- [WORK REQUEST]
Only one stretch of the data below is wanted: the lines starting at the one with "result of the" and ending at the one with "fact that the", both included, given again exactly.

- [MATERIALS PROVIDED]
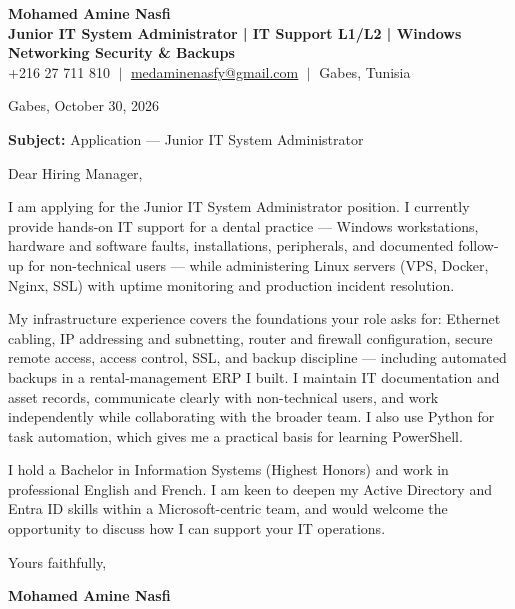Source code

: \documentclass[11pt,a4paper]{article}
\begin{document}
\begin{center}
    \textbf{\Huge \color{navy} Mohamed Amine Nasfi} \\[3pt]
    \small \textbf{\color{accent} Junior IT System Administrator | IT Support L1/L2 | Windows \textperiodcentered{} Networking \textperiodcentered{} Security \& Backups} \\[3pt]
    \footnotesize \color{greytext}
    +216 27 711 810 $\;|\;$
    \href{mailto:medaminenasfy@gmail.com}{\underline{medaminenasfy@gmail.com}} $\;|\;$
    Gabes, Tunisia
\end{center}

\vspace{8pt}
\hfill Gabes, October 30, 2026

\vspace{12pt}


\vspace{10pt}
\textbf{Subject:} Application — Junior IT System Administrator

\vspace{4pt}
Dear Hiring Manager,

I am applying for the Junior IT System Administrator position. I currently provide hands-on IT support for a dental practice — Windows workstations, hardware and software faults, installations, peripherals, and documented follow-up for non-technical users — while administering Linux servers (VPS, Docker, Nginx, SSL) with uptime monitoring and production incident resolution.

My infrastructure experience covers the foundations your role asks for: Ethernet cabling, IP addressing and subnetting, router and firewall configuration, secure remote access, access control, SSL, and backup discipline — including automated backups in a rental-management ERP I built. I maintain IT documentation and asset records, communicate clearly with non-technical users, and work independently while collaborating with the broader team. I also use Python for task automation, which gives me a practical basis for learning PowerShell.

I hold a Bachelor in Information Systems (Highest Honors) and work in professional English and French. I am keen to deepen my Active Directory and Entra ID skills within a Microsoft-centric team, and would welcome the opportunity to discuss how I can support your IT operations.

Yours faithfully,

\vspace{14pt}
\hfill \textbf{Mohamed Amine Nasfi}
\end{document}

...

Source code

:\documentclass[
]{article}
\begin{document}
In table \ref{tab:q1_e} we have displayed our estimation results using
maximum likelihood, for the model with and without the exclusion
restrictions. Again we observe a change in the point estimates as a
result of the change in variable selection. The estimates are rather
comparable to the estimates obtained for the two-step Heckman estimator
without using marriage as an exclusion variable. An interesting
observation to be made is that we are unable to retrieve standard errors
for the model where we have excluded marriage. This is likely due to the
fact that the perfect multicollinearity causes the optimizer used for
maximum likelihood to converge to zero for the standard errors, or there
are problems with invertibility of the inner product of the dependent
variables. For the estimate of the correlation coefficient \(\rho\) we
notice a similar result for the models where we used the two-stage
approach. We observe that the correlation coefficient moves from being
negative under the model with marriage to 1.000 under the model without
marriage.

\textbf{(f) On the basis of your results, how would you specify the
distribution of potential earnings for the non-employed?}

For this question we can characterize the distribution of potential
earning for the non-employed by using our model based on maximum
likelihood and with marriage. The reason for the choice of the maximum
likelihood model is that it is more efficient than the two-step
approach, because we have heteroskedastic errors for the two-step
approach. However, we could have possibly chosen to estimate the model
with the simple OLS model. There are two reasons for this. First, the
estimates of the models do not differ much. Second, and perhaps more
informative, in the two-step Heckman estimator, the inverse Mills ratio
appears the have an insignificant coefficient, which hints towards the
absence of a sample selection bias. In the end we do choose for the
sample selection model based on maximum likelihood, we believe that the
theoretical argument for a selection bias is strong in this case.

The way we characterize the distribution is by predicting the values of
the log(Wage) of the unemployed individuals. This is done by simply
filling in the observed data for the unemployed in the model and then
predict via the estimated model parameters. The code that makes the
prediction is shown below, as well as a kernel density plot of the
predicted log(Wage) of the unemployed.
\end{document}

- [REPLY]
result of the change in variable selection. The estimates are rather
comparable to the estimates obtained for the two-step Heckman estimator
without using marriage as an exclusion variable. An interesting
observation to be made is that we are unable to retrieve standard errors
for the model where we have excluded marriage. This is likely due to the
fact that the perfect multicollinearity causes the optimizer used for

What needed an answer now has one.